お客さまとキリンをつなぐ「お客様相談室」。毎日200件以上届くお問い合わせの中には、「こんなことで困っている」「この部分を変更してほしい」といった、商品の改善に関わる貴重なご意見も寄せられています。

お客様相談室では、これらのお声の中から「社内全体で共有すべき」と感じた内容をまとめ、改善に向けたアプローチを行っています。なかには、この取り組みをきっかけに実際に商品の仕様が変更された事例も。

そこで今回は、この取り組みによって改善に至った事例をご紹介しながら、お客様相談室が「お客さま一人ひとりの声に耳を傾ける理由」についてお伝えします。

連載「こんにちは。お客様相談室です。」は、実際に寄せられたお客さまからのお問い合わせと、担当スタッフのやりとりをご紹介し、お客さまとのつながりを感じていただく企画です。


お客様相談室に寄せられた声を社内に伝える「改善タンク」って?

お客様相談室が他の部署にバトンを渡すイラスト

お客様相談室では、日々寄せられるお客さまのお声の中から、商品やサービス向上につながるご意見を「改善タンク」と名付けたエクセルシートに集めています。

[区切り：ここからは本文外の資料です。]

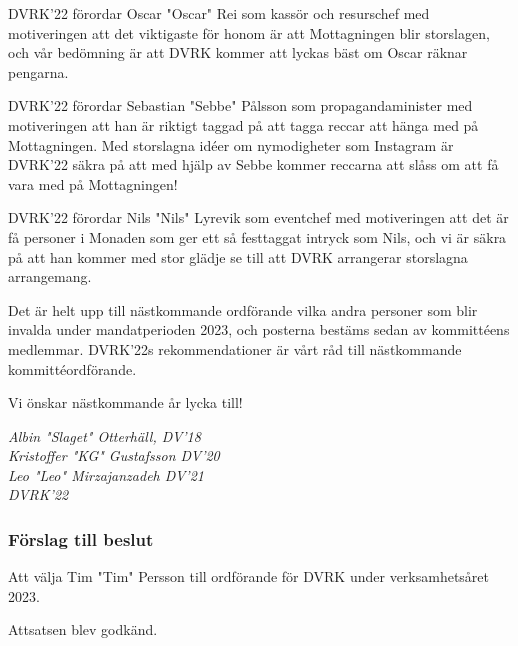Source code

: \documentclass[protokoll]{dvd}
\begin{document}
DVRK'22 förordar Oscar "Oscar" Rei som kassör och resurschef med motiveringen att det viktigaste för honom är att Mottagningen blir storslagen, och vår bedömning är att DVRK kommer att lyckas bäst om Oscar räknar pengarna.

DVRK'22 förordar Sebastian "Sebbe" Pålsson som propagandaminister med motiveringen att han är riktigt taggad på att tagga reccar att hänga med på Mottagningen.
Med storslagna idéer om nymodigheter som Instagram är DVRK'22 säkra på att med hjälp av Sebbe kommer reccarna att slåss om att få vara med på Mottagningen!

DVRK'22 förordar Nils "Nils" Lyrevik som eventchef med motiveringen att det är få personer i Monaden som ger ett så festtaggat intryck som Nils, och vi är säkra på att han kommer med stor glädje se till att DVRK arrangerar storslagna arrangemang.

Det är helt upp till nästkommande ordförande vilka andra personer som blir invalda under mandatperioden 2023, och posterna bestäms sedan av kommittéens medlemmar.
DVRK'22s rekommendationer är vårt råd till nästkommande kommittéordförande.

Vi önskar nästkommande år lycka till!

\emph{Albin "Slaget" Otterhäll, DV'18} \\
\emph{Kristoffer "KG" Gustafsson DV'20} \\
\emph{Leo "Leo" Mirzajanzadeh DV'21}\\
\emph{DVRK'22}

\subsubsection*{Förslag till beslut}
\begin{attsatser}
    \item Att välja Tim "Tim" Persson till ordförande för DVRK under verksamhetsåret 2023.
\end{attsatser}

Attsatsen blev godkänd.

\end{document}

これは、「どうにかしてお客さまのお困りごとを解消したい」という、私たちの想いが形となった取り組みです。
このシートに蓄積されたお声は、毎月開催される「改善ミーティング」で各部署の代表者に共有し、具体的な改善方法を検討していきます。

とはいえ、すでに確立された販売スタイルや商品仕様の変更は、そう簡単ではありません。お客様相談室をはじめ、さまざまな部署の連携が必要な場合は、実現までに時間を要することもあります。

それでも、私たちが一丸となってこの取り組みを続けるのは、「お客さまの健やかな暮らしをサポートしたい」という想いが根底にあるから。その想いが実を結んだ、「改善タンク」による改善事例を二つご紹介します。

事例1:二次元バーコードで原材料を確認。誰もが安心して購入できる自動販売機へ

自動販売機の二次元バーコード

健康上の理由で、食品摂取に制限のあるお客さまからのお声は、日ごろより多く寄せられています。「血圧の薬の兼ね合いでグレープフルーツを摂取できない」「腎臓病を患っていて、リンやカリウムの摂取制限がある」など、そのご事情はお客さまによってさまざま。

しかし、自動販売機で購入する場合、商品の裏面に記載された原材料名を確認することができません。そのため、購入後に飲めないことが分かり、やむを得ず廃棄せざるを得ないケースも…。

そこでお客様相談室では、自動販売機における原材料に関するお悩みを「改善タンク」にまとめ、改善策を検討。栄養成分一覧を掲載したウェブぺージに、二次元バーコードから誘導する案を担当部署に相談したところ、「やりましょう!」と前向きな返事をもらうことができました。

その結果、2024年から自動販売機の前面に、原材料・栄養成分一覧が確認できる二次元バーコード付きステッカーを貼っています。これによって、お客さまは自動販売機で購入する前に原材料・栄養成分を確認できるようになりました。

事例2:社内の共感を呼び、ギフトセット専用箱の改善を実現

ギフトセット
赤枠内で示した箱の縁に手を痛めない工夫が施されています

毎年、お中元やお歳暮の時期に発売しているギフトセットの箱について、「箱の蓋の縁がギザギザしていて、手を切りそうになった」「蓋を開けるときに手が痛い」といったお声をいくつかいただいていました。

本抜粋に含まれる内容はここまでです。